Many of the data science books classify various models from a technical point of view. Such as supervised vs. unsupervised models, linear vs. nonlinear models, parametric models vs. non-parametric models, and so on. Here we will continue on a “problem-oriented” track. We first introduce different groups of real-world problems and then present which models can answer the corresponding category of questions.
The primary analytic problem is to summarize and explore a data set with descriptive statistics (mean, standard deviation, and so forth) and visualization methods. It is the most straightforward problem and yet the most crucial and common one. We will need to describe and explore the dataset before moving on to a more complex analysis. For problems such as customer segmentation, after we cluster the sample, the next step is to figure out each class’s profile by comparing the descriptive statistics of various variables. Questions of this kind are:
- What is the annual income distribution?
- Are there any outliers?
- What are the mean active days of different accounts?
Data description is often used to check data, find the appropriate data preprocessing method, and demonstrate the model results.
The first common modeling problem is to compare different groups. Is A better in some way than B? Or more comparisons: Is there any difference among A, B, and C in a particular aspect? Here are some examples:
- Are males more inclined to buy our products than females?
- Are there any differences in customer satisfaction in different business districts?
- Do soybean carrying a particular gene have higher oil content?

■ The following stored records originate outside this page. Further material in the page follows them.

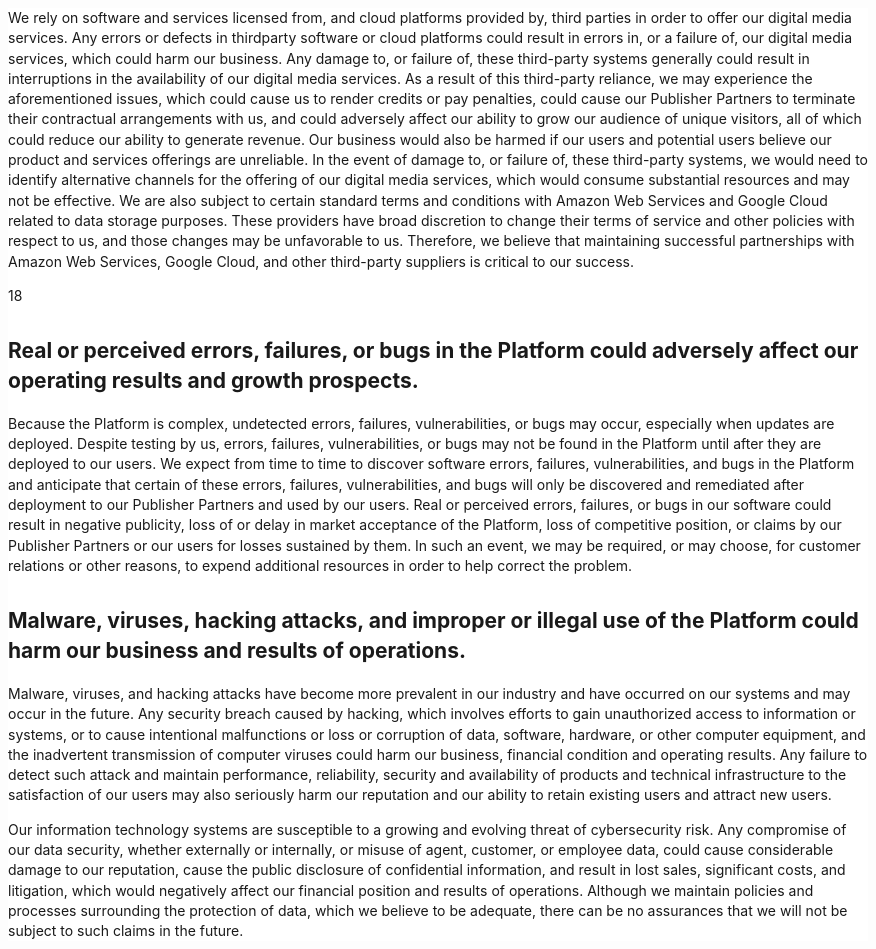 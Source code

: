 We rely on software and services licensed from, and cloud platforms provided by, third parties in order to offer our digital media services. Any errors or defects in thirdparty software or cloud platforms could result in errors in, or a failure of, our digital media services, which could harm our business. Any damage to, or failure of, these third-party systems generally could result in interruptions in the availability of our digital media services. As a result of this third-party reliance, we may experience the aforementioned issues, which could cause us to render credits or pay penalties, could cause our Publisher Partners to terminate their contractual arrangements with us, and could adversely affect our ability to grow our audience of unique visitors, all of which could reduce our ability to generate revenue. Our business would also be harmed if our users and potential users believe our product and services offerings are unreliable. In the event of damage to, or failure of, these third-party systems, we would need to identify alternative channels for the offering of our digital media services, which would consume substantial resources and may not be effective. We are also subject to certain standard terms and conditions with Amazon Web Services and Google Cloud related to data storage purposes. These providers have broad discretion to change their terms of service and other policies with respect to us, and those changes may be unfavorable to us. Therefore, we believe that maintaining successful partnerships with Amazon Web Services, Google Cloud, and other third-party suppliers is critical to our success.

18

Real or perceived errors, failures, or bugs in the Platform could adversely affect our operating results and growth prospects.
------------------------------------------------------------------------------------------------------------------------------

Because the Platform is complex, undetected errors, failures, vulnerabilities, or bugs may occur, especially when updates are deployed. Despite testing by us, errors, failures, vulnerabilities, or bugs may not be found in the Platform until after they are deployed to our users. We expect from time to time to discover software errors, failures, vulnerabilities, and bugs in the Platform and anticipate that certain of these errors, failures, vulnerabilities, and bugs will only be discovered and remediated after deployment to our Publisher Partners and used by our users. Real or perceived errors, failures, or bugs in our software could result in negative publicity, loss of or delay in market acceptance of the Platform, loss of competitive position, or claims by our Publisher Partners or our users for losses sustained by them. In such an event, we may be required, or may choose, for customer relations or other reasons, to expend additional resources in order to help correct the problem.

Malware, viruses, hacking attacks, and improper or illegal use of the Platform could harm our business and results of operations.
---------------------------------------------------------------------------------------------------------------------------------

Malware, viruses, and hacking attacks have become more prevalent in our industry and have occurred on our systems and may occur in the future. Any security breach caused by hacking, which involves efforts to gain unauthorized access to information or systems, or to cause intentional malfunctions or loss or corruption of data, software, hardware, or other computer equipment, and the inadvertent transmission of computer viruses could harm our business, financial condition and operating results. Any failure to detect such attack and maintain performance, reliability, security and availability of products and technical infrastructure to the satisfaction of our users may also seriously harm our reputation and our ability to retain existing users and attract new users.

Our information technology systems are susceptible to a growing and evolving threat of cybersecurity risk. Any compromise of our data security, whether externally or internally, or misuse of agent, customer, or employee data, could cause considerable damage to our reputation, cause the public disclosure of confidential information, and result in lost sales, significant costs, and litigation, which would negatively affect our financial position and results of operations. Although we maintain policies and processes surrounding the protection of data, which we believe to be adequate, there can be no assurances that we will not be subject to such claims in the future.
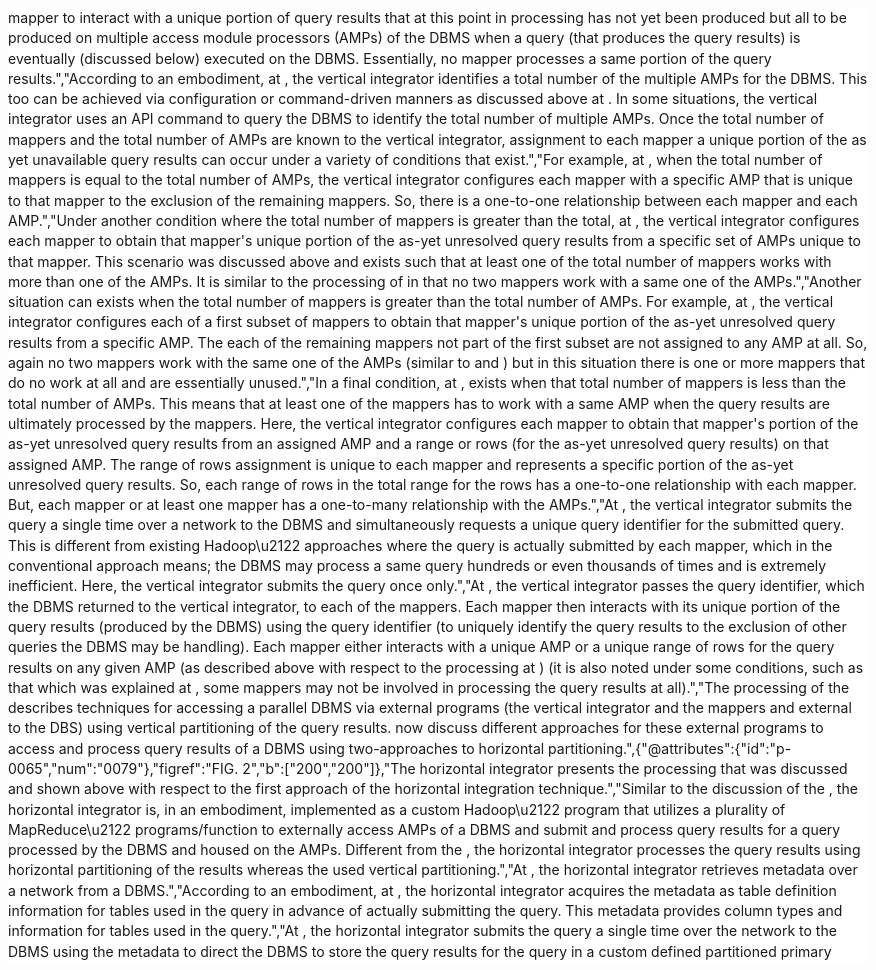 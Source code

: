 mapper to interact with a unique portion of query results that at this point in processing has not yet been produced but all to be produced on multiple access module processors (AMPs) of the DBMS when a query (that produces the query results) is eventually (discussed below) executed on the DBMS. Essentially, no mapper processes a same portion of the query results.","According to an embodiment, at , the vertical integrator identifies a total number of the multiple AMPs for the DBMS. This too can be achieved via configuration or command-driven manners as discussed above at . In some situations, the vertical integrator uses an API command to query the DBMS to identify the total number of multiple AMPs. Once the total number of mappers and the total number of AMPs are known to the vertical integrator, assignment to each mapper a unique portion of the as yet unavailable query results can occur under a variety of conditions that exist.","For example, at , when the total number of mappers is equal to the total number of AMPs, the vertical integrator configures each mapper with a specific AMP that is unique to that mapper to the exclusion of the remaining mappers. So, there is a one-to-one relationship between each mapper and each AMP.","Under another condition where the total number of mappers is greater than the total, at , the vertical integrator configures each mapper to obtain that mapper's unique portion of the as-yet unresolved query results from a specific set of AMPs unique to that mapper. This scenario was discussed above and exists such that at least one of the total number of mappers works with more than one of the AMPs. It is similar to the processing of  in that no two mappers work with a same one of the AMPs.","Another situation can exists when the total number of mappers is greater than the total number of AMPs. For example, at , the vertical integrator configures each of a first subset of mappers to obtain that mapper's unique portion of the as-yet unresolved query results from a specific AMP. The each of the remaining mappers not part of the first subset are not assigned to any AMP at all. So, again no two mappers work with the same one of the AMPs (similar to  and ) but in this situation there is one or more mappers that do no work at all and are essentially unused.","In a final condition, at , exists when that total number of mappers is less than the total number of AMPs. This means that at least one of the mappers has to work with a same AMP when the query results are ultimately processed by the mappers. Here, the vertical integrator configures each mapper to obtain that mapper's portion of the as-yet unresolved query results from an assigned AMP and a range or rows (for the as-yet unresolved query results) on that assigned AMP. The range of rows assignment is unique to each mapper and represents a specific portion of the as-yet unresolved query results. So, each range of rows in the total range for the rows has a one-to-one relationship with each mapper. But, each mapper or at least one mapper has a one-to-many relationship with the AMPs.","At , the vertical integrator submits the query a single time over a network to the DBMS and simultaneously requests a unique query identifier for the submitted query. This is different from existing Hadoop\u2122 approaches where the query is actually submitted by each mapper, which in the conventional approach means; the DBMS may process a same query hundreds or even thousands of times and is extremely inefficient. Here, the vertical integrator submits the query once only.","At , the vertical integrator passes the query identifier, which the DBMS returned to the vertical integrator, to each of the mappers. Each mapper then interacts with its unique portion of the query results (produced by the DBMS) using the query identifier (to uniquely identify the query results to the exclusion of other queries the DBMS may be handling). Each mapper either interacts with a unique AMP or a unique range of rows for the query results on any given AMP (as described above with respect to the processing at ) (it is also noted under some conditions, such as that which was explained at , some mappers may not be involved in processing the query results at all).","The processing of the  describes techniques for accessing a parallel DBMS via external programs (the vertical integrator and the mappers and external to the DBS) using vertical partitioning of the query results.  now discuss different approaches for these external programs to access and process query results of a DBMS using two-approaches to horizontal partitioning.",{"@attributes":{"id":"p-0065","num":"0079"},"figref":"FIG. 2","b":["200","200"]},"The horizontal integrator presents the processing that was discussed and shown above with respect to the first approach of the horizontal integration technique.","Similar to the discussion of the , the horizontal integrator is, in an embodiment, implemented as a custom Hadoop\u2122 program that utilizes a plurality of MapReduce\u2122 programs\/function to externally access AMPs of a DBMS and submit and process query results for a query processed by the DBMS and housed on the AMPs. Different from the , the horizontal integrator processes the query results using horizontal partitioning of the results whereas the  used vertical partitioning.","At , the horizontal integrator retrieves metadata over a network from a DBMS.","According to an embodiment, at , the horizontal integrator acquires the metadata as table definition information for tables used in the query in advance of actually submitting the query. This metadata provides column types and information for tables used in the query.","At , the horizontal integrator submits the query a single time over the network to the DBMS using the metadata to direct the DBMS to store the query results for the query in a custom defined partitioned primary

For those problems, it usually starts with some summary statistics and visualization by groups. After a preliminary visualization, you can test the differences between the treatment and control groups statistically. The commonly used statistical tests are chi-square test, t-test, and ANOVA. There are also methods using Bayesian methods. In the biology industry, such as new drug development, crop breeding, fixed/random/mixed effect models are standard techniques.
Clustering is a widespread problem, and it can answer questions like:
- How many reasonable customer segments are there based on historical purchase patterns?
- How are the customer segments different from each other?
Please note that clustering is unsupervised learning; there are no response variables. The most common clustering algorithms include K-Means and Hierarchical Clustering.
For classification problems, there are one or more label columns to define the ground truth of classes. We use other features of the training dataset as explanatory variables for model training. We can use the trained classifier to predict the labels of a new observation. Here are some example questions:
- Will this customer likely to buy our product?
- Is the borrower going to pay us back?
- Is it spam email or not?
There are hundreds of different classifiers. In practice, we do not need to try all the models but several models that perform well generally. For example, the random forest algorithm is usually used as the baseline model to set model performance expectations.
In general, regression deals with a question like “how much is it?” and return a numerical answer. It is necessary to coerce the model results to be 0 or round it to the nearest integer in some cases. It is still the most common problem in the data science world.
- What will be the temperature tomorrow?
- What is the projected net income for the next season?
- How much inventory should we have?
Optimization is another common type of problems in data science to find an optimal solution by tuning a few tune-able variables with other non-controllable environmental variables. It is an expansion of comparison problem and can solve problems such as:
- What is the best route to deliver the packages?
- What is the optimal advertisement strategy to promote a new product?